Exercise requirements:
Go through the entries below. Copy each line in which "your" appears.

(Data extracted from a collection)
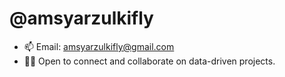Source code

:# @amsyarzulkifly  

- 📫 Email: amsyarzulkifly@gmail.com  
- 🤝🏻 Open to connect and collaborate on data-driven projects.  

<!---
amsyarzulkifly/amsyarzulkifly is a ✨ special ✨ repository because its `README.md` (this file) appears on your GitHub profile.
You can click the Preview link to take a look at your changes.
--->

Result:
amsyarzulkifly/amsyarzulkifly is a ✨ special ✨ repository because its `README.md` (this file) appears on your GitHub profile.
You can click the Preview link to take a look at your changes.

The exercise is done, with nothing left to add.